**PROBLEM TO SOLVE**
From the entries below, return exactly the lines beginning at the one that contains "## Live Demo" and ending at the one that contains "- GitHub: [@githubhandle](https://github.com/MrOmachi)", both of them included, and only those lines.

(Stored data)
▽

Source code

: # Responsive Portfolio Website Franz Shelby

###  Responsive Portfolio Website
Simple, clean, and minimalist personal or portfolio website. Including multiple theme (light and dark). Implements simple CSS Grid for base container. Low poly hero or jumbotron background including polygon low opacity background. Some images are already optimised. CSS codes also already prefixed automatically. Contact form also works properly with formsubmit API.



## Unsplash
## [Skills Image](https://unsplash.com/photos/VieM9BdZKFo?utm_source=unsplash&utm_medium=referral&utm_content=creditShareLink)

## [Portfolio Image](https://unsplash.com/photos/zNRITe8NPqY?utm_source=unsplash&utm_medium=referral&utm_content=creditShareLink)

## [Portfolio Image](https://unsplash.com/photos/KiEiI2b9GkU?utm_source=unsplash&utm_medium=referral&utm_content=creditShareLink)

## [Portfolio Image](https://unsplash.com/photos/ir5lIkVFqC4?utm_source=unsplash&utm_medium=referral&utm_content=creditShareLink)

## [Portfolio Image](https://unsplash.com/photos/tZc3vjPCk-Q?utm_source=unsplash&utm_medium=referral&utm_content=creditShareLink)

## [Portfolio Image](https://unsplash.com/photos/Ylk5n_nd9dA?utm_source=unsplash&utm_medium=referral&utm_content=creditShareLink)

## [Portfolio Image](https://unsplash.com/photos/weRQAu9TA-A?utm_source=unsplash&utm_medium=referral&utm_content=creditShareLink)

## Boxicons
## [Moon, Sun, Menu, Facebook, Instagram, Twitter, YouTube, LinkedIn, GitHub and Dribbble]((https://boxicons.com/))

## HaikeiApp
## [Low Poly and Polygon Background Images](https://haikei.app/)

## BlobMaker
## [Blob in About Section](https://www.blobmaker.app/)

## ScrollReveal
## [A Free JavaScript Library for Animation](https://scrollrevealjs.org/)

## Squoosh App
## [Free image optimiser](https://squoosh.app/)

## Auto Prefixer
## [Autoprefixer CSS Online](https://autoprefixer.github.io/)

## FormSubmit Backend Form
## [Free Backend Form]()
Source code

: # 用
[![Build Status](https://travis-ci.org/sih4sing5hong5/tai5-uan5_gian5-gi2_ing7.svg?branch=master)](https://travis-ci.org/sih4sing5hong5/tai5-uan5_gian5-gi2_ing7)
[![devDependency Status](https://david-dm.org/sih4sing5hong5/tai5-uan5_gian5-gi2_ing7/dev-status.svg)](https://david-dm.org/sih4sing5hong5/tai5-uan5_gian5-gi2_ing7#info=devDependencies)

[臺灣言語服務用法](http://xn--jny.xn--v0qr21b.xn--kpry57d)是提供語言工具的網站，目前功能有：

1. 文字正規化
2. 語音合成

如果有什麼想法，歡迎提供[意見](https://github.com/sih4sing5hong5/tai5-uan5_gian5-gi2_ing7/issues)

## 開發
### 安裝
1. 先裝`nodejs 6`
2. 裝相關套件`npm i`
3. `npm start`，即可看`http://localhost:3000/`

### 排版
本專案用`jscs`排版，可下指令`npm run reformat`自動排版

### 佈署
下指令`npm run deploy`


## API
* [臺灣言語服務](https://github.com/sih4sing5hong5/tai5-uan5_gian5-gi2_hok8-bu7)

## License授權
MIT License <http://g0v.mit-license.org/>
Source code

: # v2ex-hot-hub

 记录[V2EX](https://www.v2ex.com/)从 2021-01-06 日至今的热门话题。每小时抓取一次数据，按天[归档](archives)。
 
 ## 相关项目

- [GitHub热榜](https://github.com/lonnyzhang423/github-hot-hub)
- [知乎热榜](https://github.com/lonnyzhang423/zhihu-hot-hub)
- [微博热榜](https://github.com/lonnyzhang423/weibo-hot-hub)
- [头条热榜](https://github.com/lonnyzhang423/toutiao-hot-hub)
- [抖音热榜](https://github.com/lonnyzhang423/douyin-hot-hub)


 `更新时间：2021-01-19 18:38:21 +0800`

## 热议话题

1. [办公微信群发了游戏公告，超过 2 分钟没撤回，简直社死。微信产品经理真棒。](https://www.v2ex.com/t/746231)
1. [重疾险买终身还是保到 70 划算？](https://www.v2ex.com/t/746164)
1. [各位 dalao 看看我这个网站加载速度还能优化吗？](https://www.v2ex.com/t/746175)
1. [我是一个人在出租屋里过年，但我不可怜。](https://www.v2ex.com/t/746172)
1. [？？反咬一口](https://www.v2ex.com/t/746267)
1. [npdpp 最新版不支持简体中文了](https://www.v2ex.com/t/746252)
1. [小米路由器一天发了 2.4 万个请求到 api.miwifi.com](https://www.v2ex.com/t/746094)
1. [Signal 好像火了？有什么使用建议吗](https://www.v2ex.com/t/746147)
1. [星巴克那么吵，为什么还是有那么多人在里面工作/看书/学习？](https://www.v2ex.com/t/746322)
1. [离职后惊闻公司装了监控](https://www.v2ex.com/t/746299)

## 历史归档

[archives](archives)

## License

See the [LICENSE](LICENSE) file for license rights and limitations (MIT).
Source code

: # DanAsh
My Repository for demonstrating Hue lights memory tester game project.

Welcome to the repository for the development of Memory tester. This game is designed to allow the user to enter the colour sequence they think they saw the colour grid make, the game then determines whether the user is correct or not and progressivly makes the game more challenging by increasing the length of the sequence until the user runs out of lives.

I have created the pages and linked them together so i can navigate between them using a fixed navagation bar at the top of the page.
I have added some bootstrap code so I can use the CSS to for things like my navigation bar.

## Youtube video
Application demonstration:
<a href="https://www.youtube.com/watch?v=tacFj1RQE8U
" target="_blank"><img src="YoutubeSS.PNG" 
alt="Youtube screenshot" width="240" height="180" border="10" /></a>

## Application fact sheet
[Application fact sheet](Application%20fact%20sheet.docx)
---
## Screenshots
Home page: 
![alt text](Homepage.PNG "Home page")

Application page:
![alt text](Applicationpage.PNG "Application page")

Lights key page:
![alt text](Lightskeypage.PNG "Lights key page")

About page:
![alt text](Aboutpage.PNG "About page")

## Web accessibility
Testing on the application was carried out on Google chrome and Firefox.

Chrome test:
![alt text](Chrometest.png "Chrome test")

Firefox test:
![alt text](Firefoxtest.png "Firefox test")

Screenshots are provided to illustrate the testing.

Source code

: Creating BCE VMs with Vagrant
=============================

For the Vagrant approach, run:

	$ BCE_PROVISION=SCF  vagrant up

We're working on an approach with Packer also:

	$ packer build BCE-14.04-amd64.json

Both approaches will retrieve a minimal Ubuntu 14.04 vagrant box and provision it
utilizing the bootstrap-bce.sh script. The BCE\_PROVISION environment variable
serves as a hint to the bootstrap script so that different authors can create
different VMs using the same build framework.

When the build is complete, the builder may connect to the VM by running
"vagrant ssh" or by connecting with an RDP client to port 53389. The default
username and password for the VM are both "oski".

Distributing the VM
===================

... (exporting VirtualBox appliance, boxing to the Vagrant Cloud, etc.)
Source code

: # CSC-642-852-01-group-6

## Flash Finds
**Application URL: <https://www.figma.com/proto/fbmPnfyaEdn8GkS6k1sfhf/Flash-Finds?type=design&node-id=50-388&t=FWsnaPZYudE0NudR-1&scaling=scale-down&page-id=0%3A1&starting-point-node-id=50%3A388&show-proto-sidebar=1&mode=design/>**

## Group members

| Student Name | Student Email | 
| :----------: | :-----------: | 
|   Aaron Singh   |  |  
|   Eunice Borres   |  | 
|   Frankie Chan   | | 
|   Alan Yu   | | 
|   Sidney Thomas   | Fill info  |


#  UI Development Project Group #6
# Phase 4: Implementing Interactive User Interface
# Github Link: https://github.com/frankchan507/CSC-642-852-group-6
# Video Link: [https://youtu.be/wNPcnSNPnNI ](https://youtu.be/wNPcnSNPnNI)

△
▽

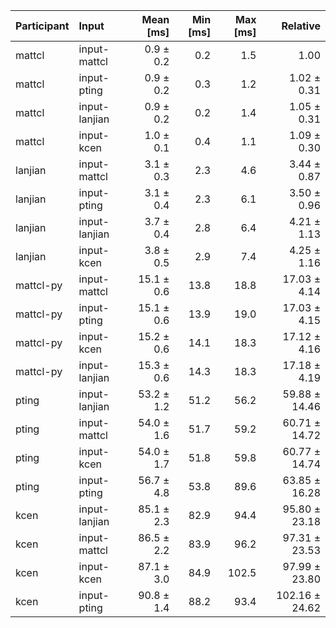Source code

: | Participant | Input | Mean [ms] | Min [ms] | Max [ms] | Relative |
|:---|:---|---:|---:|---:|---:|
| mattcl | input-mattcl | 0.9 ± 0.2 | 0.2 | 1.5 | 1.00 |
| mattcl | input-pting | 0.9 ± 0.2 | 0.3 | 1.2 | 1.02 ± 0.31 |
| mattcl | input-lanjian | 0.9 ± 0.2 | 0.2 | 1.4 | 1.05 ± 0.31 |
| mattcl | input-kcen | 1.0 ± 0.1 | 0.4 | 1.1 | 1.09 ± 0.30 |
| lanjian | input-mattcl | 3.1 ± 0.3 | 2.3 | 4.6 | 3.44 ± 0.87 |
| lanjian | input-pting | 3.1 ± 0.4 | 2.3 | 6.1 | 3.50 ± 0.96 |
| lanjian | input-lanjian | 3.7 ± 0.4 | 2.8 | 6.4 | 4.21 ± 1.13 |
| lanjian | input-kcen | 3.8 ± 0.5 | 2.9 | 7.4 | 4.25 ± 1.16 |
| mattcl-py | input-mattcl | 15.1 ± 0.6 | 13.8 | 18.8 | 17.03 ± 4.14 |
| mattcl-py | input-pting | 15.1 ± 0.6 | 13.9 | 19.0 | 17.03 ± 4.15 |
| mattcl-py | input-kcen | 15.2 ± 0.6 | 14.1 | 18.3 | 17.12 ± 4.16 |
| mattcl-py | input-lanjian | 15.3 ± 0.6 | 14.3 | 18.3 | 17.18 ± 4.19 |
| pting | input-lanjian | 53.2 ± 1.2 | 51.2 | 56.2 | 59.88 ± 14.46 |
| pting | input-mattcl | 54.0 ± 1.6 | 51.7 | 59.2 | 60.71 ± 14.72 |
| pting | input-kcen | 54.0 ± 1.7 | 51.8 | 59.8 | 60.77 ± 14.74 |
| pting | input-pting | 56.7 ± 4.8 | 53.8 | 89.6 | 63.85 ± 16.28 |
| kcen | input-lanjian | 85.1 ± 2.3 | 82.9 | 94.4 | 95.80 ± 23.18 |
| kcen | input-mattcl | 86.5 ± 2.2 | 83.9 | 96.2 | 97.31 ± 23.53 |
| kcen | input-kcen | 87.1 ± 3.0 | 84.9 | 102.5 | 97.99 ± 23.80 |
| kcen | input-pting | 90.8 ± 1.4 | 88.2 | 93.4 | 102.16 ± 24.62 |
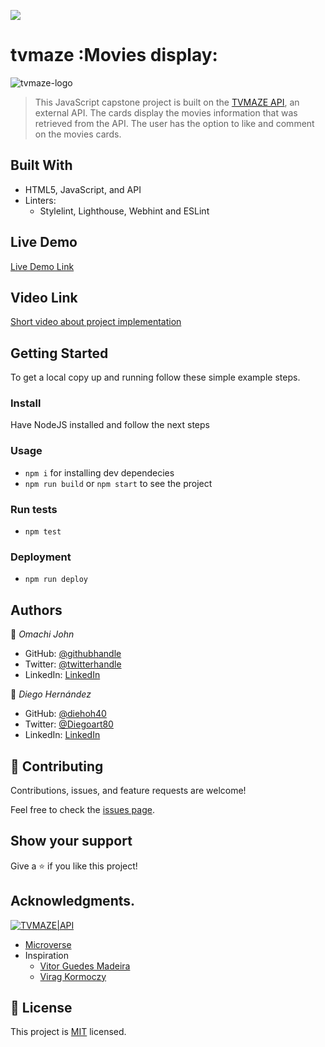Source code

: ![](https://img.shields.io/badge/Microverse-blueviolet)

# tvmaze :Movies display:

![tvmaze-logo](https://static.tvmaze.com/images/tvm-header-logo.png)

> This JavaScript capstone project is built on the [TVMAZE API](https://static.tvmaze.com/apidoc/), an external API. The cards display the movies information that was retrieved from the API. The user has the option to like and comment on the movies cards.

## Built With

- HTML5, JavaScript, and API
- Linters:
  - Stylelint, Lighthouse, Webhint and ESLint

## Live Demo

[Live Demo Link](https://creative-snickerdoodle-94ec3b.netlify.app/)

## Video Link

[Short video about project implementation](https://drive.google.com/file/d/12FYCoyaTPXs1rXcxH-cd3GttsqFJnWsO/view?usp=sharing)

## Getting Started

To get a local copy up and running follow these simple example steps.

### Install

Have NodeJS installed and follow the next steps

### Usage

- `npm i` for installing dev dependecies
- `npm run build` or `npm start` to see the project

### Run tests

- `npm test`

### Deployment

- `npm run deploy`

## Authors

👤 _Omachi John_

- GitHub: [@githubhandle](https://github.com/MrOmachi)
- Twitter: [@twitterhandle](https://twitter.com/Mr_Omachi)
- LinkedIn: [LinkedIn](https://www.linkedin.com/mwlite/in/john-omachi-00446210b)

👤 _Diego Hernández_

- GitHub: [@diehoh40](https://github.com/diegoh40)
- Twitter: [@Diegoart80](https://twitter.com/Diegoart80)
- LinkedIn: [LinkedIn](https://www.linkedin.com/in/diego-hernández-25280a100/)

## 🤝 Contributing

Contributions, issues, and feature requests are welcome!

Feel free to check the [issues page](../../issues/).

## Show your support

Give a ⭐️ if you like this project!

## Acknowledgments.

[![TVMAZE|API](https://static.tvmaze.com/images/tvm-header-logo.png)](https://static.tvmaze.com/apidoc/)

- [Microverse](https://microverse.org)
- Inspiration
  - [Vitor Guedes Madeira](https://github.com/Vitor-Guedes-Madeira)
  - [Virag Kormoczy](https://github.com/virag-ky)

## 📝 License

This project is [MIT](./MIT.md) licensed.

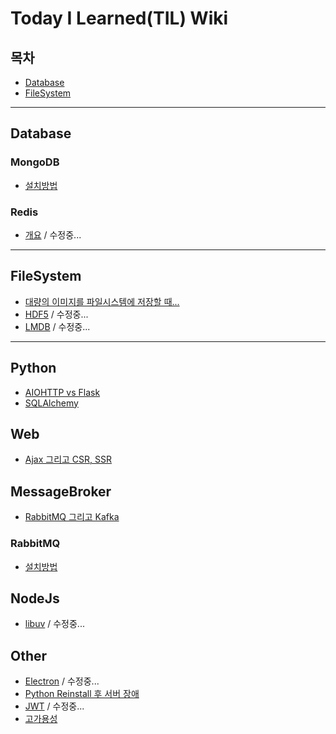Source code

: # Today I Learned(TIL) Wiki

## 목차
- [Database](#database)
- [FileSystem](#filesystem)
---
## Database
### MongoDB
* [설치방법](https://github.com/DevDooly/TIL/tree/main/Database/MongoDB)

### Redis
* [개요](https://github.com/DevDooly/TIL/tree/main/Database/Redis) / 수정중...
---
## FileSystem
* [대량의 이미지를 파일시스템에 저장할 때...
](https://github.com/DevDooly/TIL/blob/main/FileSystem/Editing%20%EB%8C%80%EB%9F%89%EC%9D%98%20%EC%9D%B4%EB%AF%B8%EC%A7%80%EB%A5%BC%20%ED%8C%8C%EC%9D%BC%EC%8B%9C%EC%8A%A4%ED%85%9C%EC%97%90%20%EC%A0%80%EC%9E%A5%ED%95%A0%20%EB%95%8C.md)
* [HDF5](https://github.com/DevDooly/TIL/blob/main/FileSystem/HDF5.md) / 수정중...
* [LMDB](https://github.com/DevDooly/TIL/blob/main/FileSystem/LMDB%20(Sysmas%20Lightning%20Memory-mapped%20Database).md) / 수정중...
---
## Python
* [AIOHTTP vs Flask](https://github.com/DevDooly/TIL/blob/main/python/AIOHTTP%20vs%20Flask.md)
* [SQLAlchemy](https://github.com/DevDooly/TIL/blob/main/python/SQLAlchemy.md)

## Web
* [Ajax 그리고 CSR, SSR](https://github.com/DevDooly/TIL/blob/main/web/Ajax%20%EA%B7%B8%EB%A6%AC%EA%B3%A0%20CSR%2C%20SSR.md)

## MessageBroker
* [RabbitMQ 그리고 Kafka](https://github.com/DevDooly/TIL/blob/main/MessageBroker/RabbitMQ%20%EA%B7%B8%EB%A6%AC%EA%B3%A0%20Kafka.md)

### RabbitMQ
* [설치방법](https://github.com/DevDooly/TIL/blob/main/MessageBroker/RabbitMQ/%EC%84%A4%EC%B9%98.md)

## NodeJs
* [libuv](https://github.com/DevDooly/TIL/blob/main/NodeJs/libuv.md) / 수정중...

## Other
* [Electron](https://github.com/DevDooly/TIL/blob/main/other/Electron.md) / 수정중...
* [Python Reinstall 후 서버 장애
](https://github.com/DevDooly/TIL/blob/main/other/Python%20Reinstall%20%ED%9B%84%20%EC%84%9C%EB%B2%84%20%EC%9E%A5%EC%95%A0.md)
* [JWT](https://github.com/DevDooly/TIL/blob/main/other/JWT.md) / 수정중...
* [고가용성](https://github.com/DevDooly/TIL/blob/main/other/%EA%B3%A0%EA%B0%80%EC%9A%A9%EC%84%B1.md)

△

**TASK RESULT**
## Live Demo

[Live Demo Link](https://creative-snickerdoodle-94ec3b.netlify.app/)

## Video Link

[Short video about project implementation](https://drive.google.com/file/d/12FYCoyaTPXs1rXcxH-cd3GttsqFJnWsO/view?usp=sharing)

## Getting Started

To get a local copy up and running follow these simple example steps.

### Install

Have NodeJS installed and follow the next steps

### Usage

- `npm i` for installing dev dependecies
- `npm run build` or `npm start` to see the project

### Run tests

- `npm test`

### Deployment

- `npm run deploy`

## Authors

👤 _Omachi John_

- GitHub: [@githubhandle](https://github.com/MrOmachi)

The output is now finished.